• _WORK REQUIRED_:
From the data below, repeat exactly the lines from the line with "queries that use" to the line with "I consider that", both included.

• _THE DATA_:
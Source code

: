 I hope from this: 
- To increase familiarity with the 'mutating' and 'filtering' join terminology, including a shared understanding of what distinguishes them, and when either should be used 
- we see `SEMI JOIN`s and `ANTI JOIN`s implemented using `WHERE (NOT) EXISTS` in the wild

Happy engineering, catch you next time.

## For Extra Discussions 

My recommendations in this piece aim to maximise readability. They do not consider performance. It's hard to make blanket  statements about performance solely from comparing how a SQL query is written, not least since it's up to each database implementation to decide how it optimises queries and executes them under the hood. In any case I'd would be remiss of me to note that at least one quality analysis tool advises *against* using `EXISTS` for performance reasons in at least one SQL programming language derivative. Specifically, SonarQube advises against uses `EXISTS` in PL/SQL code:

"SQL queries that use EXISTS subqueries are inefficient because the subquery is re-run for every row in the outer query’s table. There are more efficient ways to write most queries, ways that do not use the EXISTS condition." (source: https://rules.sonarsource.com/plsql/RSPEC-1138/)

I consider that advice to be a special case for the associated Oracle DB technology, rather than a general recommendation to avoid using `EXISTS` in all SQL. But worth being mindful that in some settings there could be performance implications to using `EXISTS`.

--

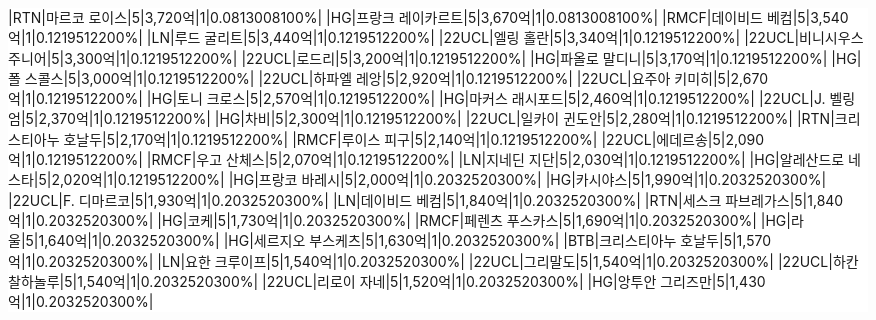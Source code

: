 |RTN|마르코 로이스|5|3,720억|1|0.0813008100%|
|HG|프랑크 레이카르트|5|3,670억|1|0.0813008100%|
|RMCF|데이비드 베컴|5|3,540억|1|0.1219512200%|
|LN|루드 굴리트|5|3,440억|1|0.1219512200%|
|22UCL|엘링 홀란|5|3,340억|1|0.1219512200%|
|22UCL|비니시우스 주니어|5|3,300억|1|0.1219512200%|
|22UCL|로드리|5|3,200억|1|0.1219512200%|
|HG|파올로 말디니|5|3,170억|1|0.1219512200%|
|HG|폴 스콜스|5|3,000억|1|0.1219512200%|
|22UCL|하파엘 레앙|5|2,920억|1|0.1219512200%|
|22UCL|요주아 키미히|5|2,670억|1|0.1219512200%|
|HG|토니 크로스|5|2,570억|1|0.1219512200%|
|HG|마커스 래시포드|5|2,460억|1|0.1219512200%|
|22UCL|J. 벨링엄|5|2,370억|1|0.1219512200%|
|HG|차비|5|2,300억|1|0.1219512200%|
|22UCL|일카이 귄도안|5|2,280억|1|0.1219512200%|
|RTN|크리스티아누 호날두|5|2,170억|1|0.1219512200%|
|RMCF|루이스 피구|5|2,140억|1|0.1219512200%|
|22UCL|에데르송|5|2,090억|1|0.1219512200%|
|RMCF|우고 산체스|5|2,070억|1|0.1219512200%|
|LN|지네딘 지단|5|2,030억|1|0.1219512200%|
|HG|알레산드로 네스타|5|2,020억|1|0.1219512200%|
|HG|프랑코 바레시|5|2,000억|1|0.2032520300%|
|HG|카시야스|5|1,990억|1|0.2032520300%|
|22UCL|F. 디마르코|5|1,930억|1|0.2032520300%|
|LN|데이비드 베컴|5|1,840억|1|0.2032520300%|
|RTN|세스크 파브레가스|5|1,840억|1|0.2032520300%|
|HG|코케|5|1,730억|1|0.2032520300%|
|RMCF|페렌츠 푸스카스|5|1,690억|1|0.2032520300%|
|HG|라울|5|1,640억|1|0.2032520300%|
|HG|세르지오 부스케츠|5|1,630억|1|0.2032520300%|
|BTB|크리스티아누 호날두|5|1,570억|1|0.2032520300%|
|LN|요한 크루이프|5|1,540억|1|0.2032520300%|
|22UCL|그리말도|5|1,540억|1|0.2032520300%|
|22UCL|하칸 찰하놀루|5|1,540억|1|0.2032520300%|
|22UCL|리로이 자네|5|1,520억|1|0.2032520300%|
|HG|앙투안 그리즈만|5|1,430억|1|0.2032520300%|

• _EXERCISE RESPONSE_:
"SQL queries that use EXISTS subqueries are inefficient because the subquery is re-run for every row in the outer query’s table. There are more efficient ways to write most queries, ways that do not use the EXISTS condition." (source: https://rules.sonarsource.com/plsql/RSPEC-1138/)

I consider that advice to be a special case for the associated Oracle DB technology, rather than a general recommendation to avoid using `EXISTS` in all SQL. But worth being mindful that in some settings there could be performance implications to using `EXISTS`.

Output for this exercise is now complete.